### Action item
Could you copy every line of the data that contains the word "CBOW"?

[Plain-text document sources]
=== Section Start ===

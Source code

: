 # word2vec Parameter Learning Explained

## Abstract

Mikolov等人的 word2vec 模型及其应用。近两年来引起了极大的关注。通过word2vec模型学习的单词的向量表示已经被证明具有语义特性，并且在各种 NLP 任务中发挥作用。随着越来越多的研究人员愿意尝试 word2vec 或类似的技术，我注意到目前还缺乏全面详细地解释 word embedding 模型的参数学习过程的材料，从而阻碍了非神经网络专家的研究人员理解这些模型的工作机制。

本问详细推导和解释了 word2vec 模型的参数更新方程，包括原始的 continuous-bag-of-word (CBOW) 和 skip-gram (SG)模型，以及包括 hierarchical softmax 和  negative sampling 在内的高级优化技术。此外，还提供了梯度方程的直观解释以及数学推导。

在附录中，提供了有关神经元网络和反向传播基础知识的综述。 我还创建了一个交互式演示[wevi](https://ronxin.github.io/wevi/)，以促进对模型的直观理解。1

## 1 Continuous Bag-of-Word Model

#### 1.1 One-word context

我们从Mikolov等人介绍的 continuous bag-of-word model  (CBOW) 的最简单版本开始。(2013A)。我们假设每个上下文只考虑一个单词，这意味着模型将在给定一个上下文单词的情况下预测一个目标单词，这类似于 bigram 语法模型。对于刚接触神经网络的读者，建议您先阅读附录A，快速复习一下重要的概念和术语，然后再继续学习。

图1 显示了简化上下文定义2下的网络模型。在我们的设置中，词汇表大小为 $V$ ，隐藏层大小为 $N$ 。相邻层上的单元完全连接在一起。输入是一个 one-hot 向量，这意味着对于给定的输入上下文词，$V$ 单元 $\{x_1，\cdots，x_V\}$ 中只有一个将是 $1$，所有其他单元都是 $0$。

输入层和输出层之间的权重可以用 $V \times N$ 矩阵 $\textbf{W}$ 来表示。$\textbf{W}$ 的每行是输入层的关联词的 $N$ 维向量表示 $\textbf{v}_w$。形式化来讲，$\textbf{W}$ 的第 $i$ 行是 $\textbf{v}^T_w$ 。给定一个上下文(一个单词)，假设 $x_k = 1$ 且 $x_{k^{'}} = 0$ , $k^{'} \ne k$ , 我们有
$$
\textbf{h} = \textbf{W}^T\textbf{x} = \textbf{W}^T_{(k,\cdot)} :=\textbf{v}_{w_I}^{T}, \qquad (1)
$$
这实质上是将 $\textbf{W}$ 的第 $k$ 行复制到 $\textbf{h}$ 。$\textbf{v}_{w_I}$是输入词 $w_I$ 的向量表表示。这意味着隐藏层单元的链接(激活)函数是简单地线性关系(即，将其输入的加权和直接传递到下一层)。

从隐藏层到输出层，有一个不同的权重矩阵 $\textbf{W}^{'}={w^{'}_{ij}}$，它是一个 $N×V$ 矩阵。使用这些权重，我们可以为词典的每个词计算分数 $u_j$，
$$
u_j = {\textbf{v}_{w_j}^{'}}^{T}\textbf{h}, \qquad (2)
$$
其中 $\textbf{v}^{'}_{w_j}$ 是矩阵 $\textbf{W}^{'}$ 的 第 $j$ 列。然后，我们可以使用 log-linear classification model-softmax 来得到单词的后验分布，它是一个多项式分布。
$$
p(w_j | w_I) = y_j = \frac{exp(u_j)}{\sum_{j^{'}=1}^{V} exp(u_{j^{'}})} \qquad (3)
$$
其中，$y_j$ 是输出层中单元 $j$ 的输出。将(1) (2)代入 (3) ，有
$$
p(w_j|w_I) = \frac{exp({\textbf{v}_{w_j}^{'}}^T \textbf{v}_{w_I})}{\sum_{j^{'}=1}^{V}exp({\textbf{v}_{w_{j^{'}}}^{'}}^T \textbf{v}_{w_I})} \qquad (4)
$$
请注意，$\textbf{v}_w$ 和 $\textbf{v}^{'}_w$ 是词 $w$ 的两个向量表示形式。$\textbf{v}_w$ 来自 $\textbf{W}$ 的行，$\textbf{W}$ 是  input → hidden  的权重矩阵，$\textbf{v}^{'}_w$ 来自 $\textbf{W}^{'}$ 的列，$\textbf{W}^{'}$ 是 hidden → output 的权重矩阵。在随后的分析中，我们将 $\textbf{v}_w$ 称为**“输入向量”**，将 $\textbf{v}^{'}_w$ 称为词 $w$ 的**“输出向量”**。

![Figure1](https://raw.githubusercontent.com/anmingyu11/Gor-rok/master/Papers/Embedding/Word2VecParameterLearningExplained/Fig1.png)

=== Section End ===

### Solution to this exercise
本问详细推导和解释了 word2vec 模型的参数更新方程，包括原始的 continuous-bag-of-word (CBOW) 和 skip-gram (SG)模型，以及包括 hierarchical softmax 和  negative sampling 在内的高级优化技术。此外，还提供了梯度方程的直观解释以及数学推导。
我们从Mikolov等人介绍的 continuous bag-of-word model  (CBOW) 的最简单版本开始。(2013A)。我们假设每个上下文只考虑一个单词，这意味着模型将在给定一个上下文单词的情况下预测一个目标单词，这类似于 bigram 语法模型。对于刚接触神经网络的读者，建议您先阅读附录A，快速复习一下重要的概念和术语，然后再继续学习。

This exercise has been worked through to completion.